Amended Complaint ("Cpt.") [DI 64] ¶¶ 14, 18 (hereinafter Cpt. ¶ ______).
Id. at ¶¶ 18-30.
Id. at ¶¶ 31.
Id. at ¶¶ 40-70.
Id. at ¶¶ 73-75, 77, 84.
Id. at ¶ 82.
Id. at ¶ 85.
Romero Aff. [DI 1] Ex. E.
The CBA provides for a scheme of employee seniority. The more senior an employee, the more desirable work the employee is entitled to and the greater protection from layoffs the employee enjoys. In certain circumstances an employee's seniority is "broken." Section 6F(f) of the CBA provides that the "unauthorized failure to report to work for three (3) consecutive days when work is available" breaks seniority. DHL determined that Romero had failed to report to work for three consecutive days and thus lost his seniority, justifying his termination. Romero filed a fourth grievance with Local 295 contesting his termination.
Romero Aff. [DI 1] Ex. B CBA § 6.
Id. at § 6F.
Id. at § 6F(f).
DI 69 at 8.
Local 295 grieved Romero's termination and unsuccessfully argued for his reinstatement at a formal meeting with DHL. Local 295 allegedly did not allow Romero to speak at the meeting, did not bring a witness who Romero thought would provide exculpatory information, and did not discuss Romero's other grievances against DHL supervisors.
Cpt. ¶¶ 91-97.
Id.
Local 295 then proceeded to arbitration in accordance with the CBA. The CBA provides that an experienced arbitrator named Stanley Aiges is to serve as arbitrator for all such disputes. He served as the arbitrator in Romero's case.

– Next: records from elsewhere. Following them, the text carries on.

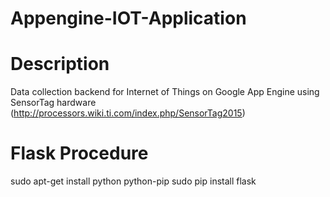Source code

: Appengine-IOT-Application
=============================

# Description

Data collection backend for Internet of Things on Google App Engine using SensorTag hardware (http://processors.wiki.ti.com/index.php/SensorTag2015)

# Flask Procedure

  sudo apt-get install python python-pip
  sudo pip install flask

Romero Aff. [DI 1] Ex. B CBA § 20D.
The only two issues before the arbitrator were whether Romero lost his seniority under Section 6F of the CBA and, if so, whether this justified his termination. Local 295 appointed an experienced labor attorney to represent Romero's interests at the arbitration. The attorney presented arguments and allowed Romero to testify on his own behalf. Contrary to Romero's wishes, the attorney did not object to the admission into evidence of a video showing an incident between Romero and one of his superiors and did not present certain documents and emails related to the grievances that Romero filed against his superiors for discrimination.
Wirtz Aff. [DI 18] ¶ 3.
DI 69 at 7. Romero argues in his memorandum that Local 295 did not present any argument as to why he should get his job back, but then notes that the attorney questioned DHL's witnesses and allowed Romero to testify on his own behalf.
Id.
The arbitrator found that Romero lost his seniority under the CBA and that this justified his termination. Dissatisfied with the arbitrator's ruling, Romero sought relief in New York State court. After a complicated procedural history that need not be explained here, the case is now before this Court on DHL's cross-motion to confirm the arbitration award.
Cpt. Ex. A at 7.
DHL argues that Romero does not have standing to challenge the arbitration award and that the Federal Arbitration Act mandates confirmation of the award.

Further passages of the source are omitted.